The issue is partially self-inflicted for Trump. Obama had successfully negotiated a deal in 2015 that would put the Iranian nuclear program under international control in exchange for lifting the U.S. economic embargo against Iran. Trump pulled out of the deal in 2018, claiming that he could get a better deal through pressure. Instead, the U.S. and Iran escalated to the brink of war, and the Iranian nuclear program has continued with no limits for nearly a decade.
Unlike in 2015, when congressional Republicans voted unanimously against the deal, a large part of the Republican coalition now seems to favor diplomacy. Conservative media personalities such as Steve Bannon, Tucker Carlson, and Charlie Kirk have been loudly warning against the threat of war.
"Didn't we learn our lesson when we went to war in Iraq and killed Saddam Hussein because of 'weapons of mass destruction?' Did we ever find any?" asked Rep. Marjorie Taylor Greene (R–Ga.) in a long screed on X last month.
On the other hand, some Democrats have taken up a strategy of trying to out-hawk Trump on foreign policy. During the 2024 election, Kamala Harris' campaign attacked Trump for failing to "respond" hard enough to Iran during his first term and criticizing economic sanctions. During the confirmation hearing for Undersecretary of Defense Elbridge Colby in March, several Democrats joined Sen. Tom Cotton (R–Ark.) in attacking Trump's diplomatic "capitulations."

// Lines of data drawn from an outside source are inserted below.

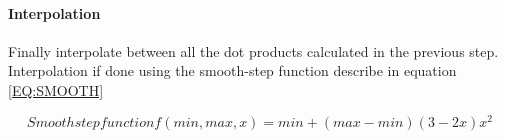 \paragraph{Interpolation}
Finally interpolate between all the dot products calculated in the previous step.
Interpolation if done using the smooth-step function describe in equation \ref{EQ:SMOOTH}

\begin{equation}[EQ:SMOOTH]{Smoothstep function}
\boxed{f(min, max, x) = min + (max - min)(3 - 2x)x^2}
\end{equation}
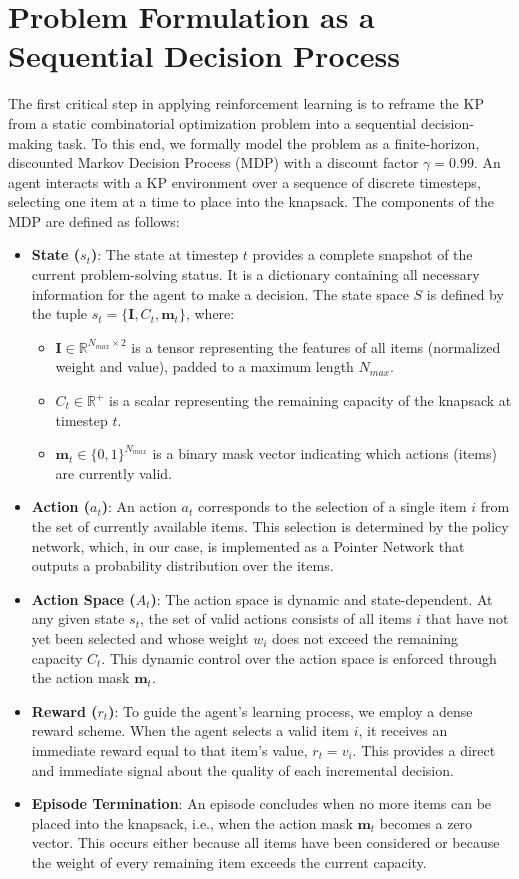 \section{Problem Formulation as a Sequential Decision Process}
The first critical step in applying reinforcement learning is to reframe the KP from a static combinatorial optimization problem into a sequential decision-making task.
To this end, we formally model the problem as a finite-horizon, discounted Markov Decision Process (MDP) with a discount factor $\gamma = 0.99$.
An agent interacts with a KP environment over a sequence of discrete timesteps, selecting one item at a time to place into the knapsack.
The components of the MDP are defined as follows:
\begin{itemize}
    \item \textbf{State (\(s_t\))}: The state at timestep \(t\) provides a complete snapshot of the current problem-solving status. It is a dictionary containing all necessary information for the agent to make a decision. The state space \(S\) is defined by the tuple \(s_t = \{ \mathbf{I}, C_t, \mathbf{m}_t \}\), where:
    \begin{itemize}
        \item \(\mathbf{I} \in \mathbb{R}^{N_{max} \times 2}\) is a tensor representing the features of all items (normalized weight and value), padded to a maximum length \(N_{max}\).
        \item \(C_t \in \mathbb{R}^+\) is a scalar representing the remaining capacity of the knapsack at timestep \(t\).
        \item \(\mathbf{m}_t \in \{0, 1\}^{N_{max}}\) is a binary mask vector indicating which actions (items) are currently valid.
    \end{itemize}
    \item \textbf{Action (\(a_t\))}: An action \(a_t\) corresponds to the selection of a single item \(i\) from the set of currently available items.
    This selection is determined by the policy network, which, in our case, is implemented as a Pointer Network that outputs a probability distribution over the items.
    \item \textbf{Action Space (\(A_t\))}: The action space is dynamic and state-dependent.
    At any given state \(s_t\), the set of valid actions consists of all items \(i\) that have not yet been selected and whose weight \(w_i\) does not exceed the remaining capacity \(C_t\).
    This dynamic control over the action space is enforced through the action mask \(\mathbf{m}_t\).
    \item \textbf{Reward (\(r_t\))}: To guide the agent's learning process, we employ a dense reward scheme.
    When the agent selects a valid item \(i\), it receives an immediate reward equal to that item's value, \(r_t = v_i\).
    This provides a direct and immediate signal about the quality of each incremental decision.
    \item \textbf{Episode Termination}: An episode concludes when no more items can be placed into the knapsack, i.e., when the action mask \(\mathbf{m}_t\) becomes a zero vector. This occurs either because all items have been considered or because the weight of every remaining item exceeds the current capacity.
\end{itemize}
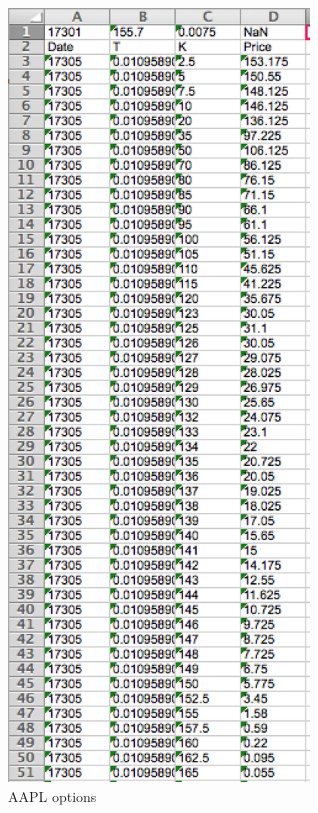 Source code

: \documentclass{article}
\begin{document}
\begin{figure}[h] 
\begin{center} 
\includegraphics[width = 8cm]{AAPL.png}  
\caption{AAPL options} 
\end{center} 
\end{figure}
\end{document}
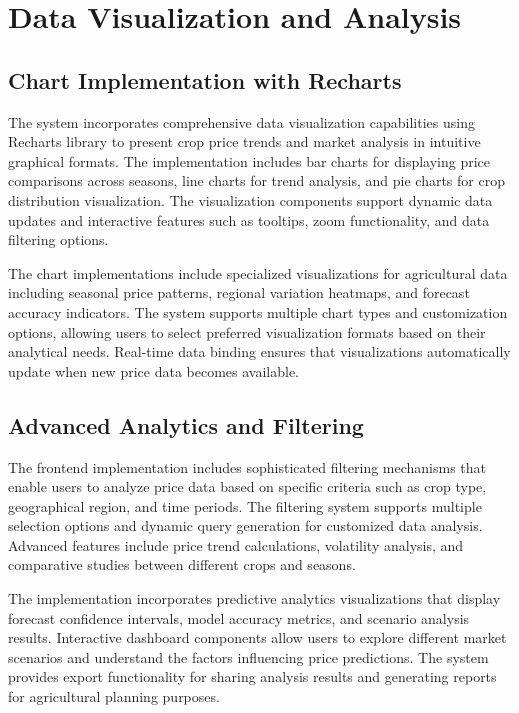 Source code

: \section{Data Visualization and Analysis}

\subsection{Chart Implementation with Recharts}

The system incorporates comprehensive data visualization capabilities using Recharts library to present crop price trends and market analysis in intuitive graphical formats. The implementation includes bar charts for displaying price comparisons across seasons, line charts for trend analysis, and pie charts for crop distribution visualization. The visualization components support dynamic data updates and interactive features such as tooltips, zoom functionality, and data filtering options.

The chart implementations include specialized visualizations for agricultural data including seasonal price patterns, regional variation heatmaps, and forecast accuracy indicators. The system supports multiple chart types and customization options, allowing users to select preferred visualization formats based on their analytical needs. Real-time data binding ensures that visualizations automatically update when new price data becomes available.

\subsection{Advanced Analytics and Filtering}

The frontend implementation includes sophisticated filtering mechanisms that enable users to analyze price data based on specific criteria such as crop type, geographical region, and time periods. The filtering system supports multiple selection options and dynamic query generation for customized data analysis. Advanced features include price trend calculations, volatility analysis, and comparative studies between different crops and seasons.

The implementation incorporates predictive analytics visualizations that display forecast confidence intervals, model accuracy metrics, and scenario analysis results. Interactive dashboard components allow users to explore different market scenarios and understand the factors influencing price predictions. The system provides export functionality for sharing analysis results and generating reports for agricultural planning purposes.


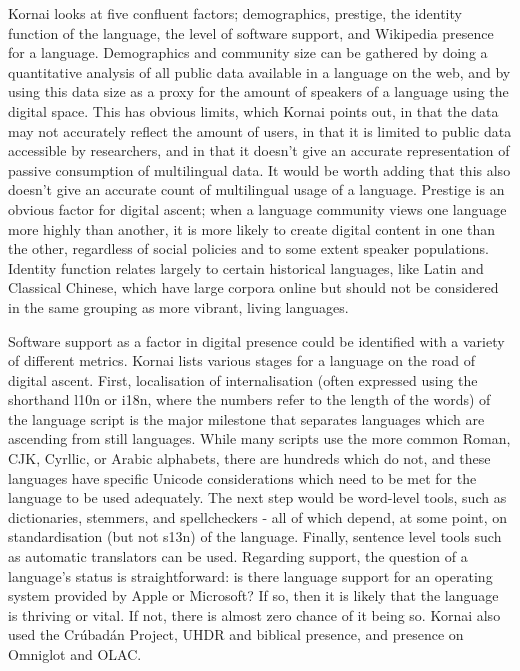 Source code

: Kornai looks at five confluent factors; demographics, prestige, the identity function of the language, the level of software support, and Wikipedia presence for a language. Demographics and community size can be gathered by doing a quantitative analysis of all public data available in a language on the web, and by using this data size as a proxy for the amount of speakers of a language using the digital space. This has obvious limits, which Kornai points out, in that the data may not accurately reflect the amount of users, in that it is limited to public data accessible by researchers, and in that it doesn't give an accurate representation of passive consumption of multilingual data. It would be worth adding that this also doesn't give an accurate count of multilingual usage of a language. Prestige is an obvious factor for digital ascent; when a language community views one language more highly than another, it is more likely to create digital content in one than the other, regardless of social policies and to some extent speaker populations. Identity function relates largely to certain historical languages, like Latin and Classical Chinese, which have large corpora online but should not be considered in the same grouping as more vibrant, living languages.

Software support as a factor in digital presence could be identified with a variety of different metrics. Kornai lists various stages for a language on the road of digital ascent. First, localisation of internalisation (often expressed using the shorthand l10n or i18n, where the numbers refer to the length of the words) of the language script is the major milestone that separates languages which are ascending from still languages. While many scripts use the more common Roman, CJK, Cyrllic, or Arabic alphabets, there are hundreds which do not, and these languages have specific Unicode considerations which need to be met for the language to be used adequately. The next step would be word-level tools, such as dictionaries, stemmers, and spellcheckers - all of which depend, at some point, on standardisation (but not s13n) of the language. Finally, sentence level tools such as automatic translators can be used. Regarding support, the question of a language's status is straightforward: is there language support for an operating system provided by Apple or Microsoft? If so, then it is likely that the language is thriving or vital. If not, there is almost zero chance of it being so. Kornai also used the Cr\'ubad\'an Project, UHDR and biblical presence, and presence on Omniglot and OLAC.

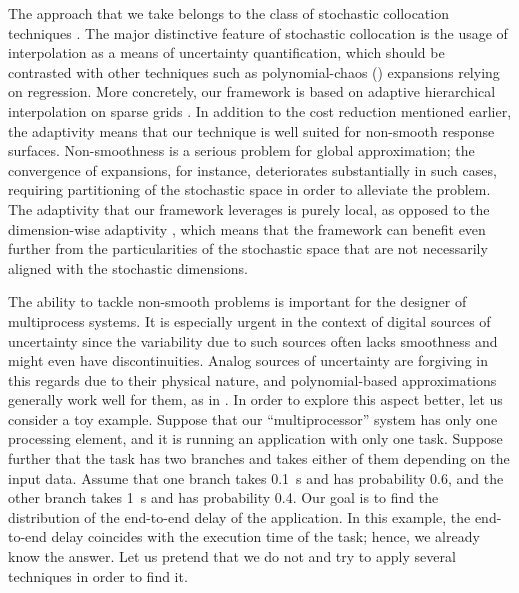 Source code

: The approach that we take belongs to the class of stochastic collocation
techniques \cite{xiu2010}. The major distinctive feature of stochastic
collocation is the usage of interpolation as a means of uncertainty
quantification, which should be contrasted with other techniques such as
polynomial-chaos () expansions relying on regression. More concretely,
our framework is based on adaptive hierarchical interpolation on sparse grids
\cite{klimke2006, ma2009}. In addition to the cost reduction mentioned earlier,
the adaptivity means that our technique is well suited for non-smooth response
surfaces. Non-smoothness is a serious problem for global approximation; the
convergence of  expansions, for instance, deteriorates substantially in
such cases, requiring partitioning of the stochastic space in order to alleviate
the problem. The adaptivity that our framework leverages is purely local, as
opposed to the dimension-wise adaptivity \cite{klimke2006}, which means that the
framework can benefit even further from the particularities of the stochastic
space that are not necessarily aligned with the stochastic dimensions.


The ability to tackle non-smooth problems is important for the designer of
multiprocess systems. It is especially urgent in the context of digital sources
of uncertainty since the variability due to such sources often lacks smoothness
and might even have discontinuities. Analog sources of uncertainty are forgiving
in this regards due to their physical nature, and polynomial-based
approximations generally work well for them, as in \cite{bhardwaj2008, lee2013,
ukhov2014, ukhov2015}. In order to explore this aspect better, let us consider a
toy example. Suppose that our ``multiprocessor'' system has only one processing
element, and it is running an application with only one task. Suppose further
that the task has two branches and takes either of them depending on the input
data. Assume that one branch takes 0.1~s and has probability 0.6, and the other
branch takes 1~s and has probability 0.4. Our goal is to find the distribution
of the end-to-end delay of the application. In this example, the end-to-end
delay coincides with the execution time of the task; hence, we already know the
answer. Let us pretend that we do not and try to apply several techniques in
order to find it.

Another wrinkle is that Iran's archenemy, Israel, has reportedly prepared to attack the Iranian nuclear program no matter what the U.S. does. The Iranian government has said that it would consider the U.S. a "participant" in any Israeli attack and respond accordingly. Trump publicly warned Israeli Prime Minister Benjamin Netanyahu not to attack Iran "because we're very close to a solution."
Attacking Trump's diplomacy makes sense for Schumer from both perspectives. On one hand, he's portraying Democrats as the tougher party on national security. On the other, he's shoring up his pro-Israel credentials. ("My job is to keep the left pro-Israel," Schumer told The New York Times earlier this year.) Yet he's swimming against the tide of his own base—and overwhelming public opinion—to do so.
Harris' former foreign policy adviser, Phil Gordon, had a slightly different view on how Democrats should approach the issue: "We should focus our outrage on the many genuinely outrageous aspects of Trump's foreign policy, and if he happens to get a nuclear deal that is in our interest we should support it."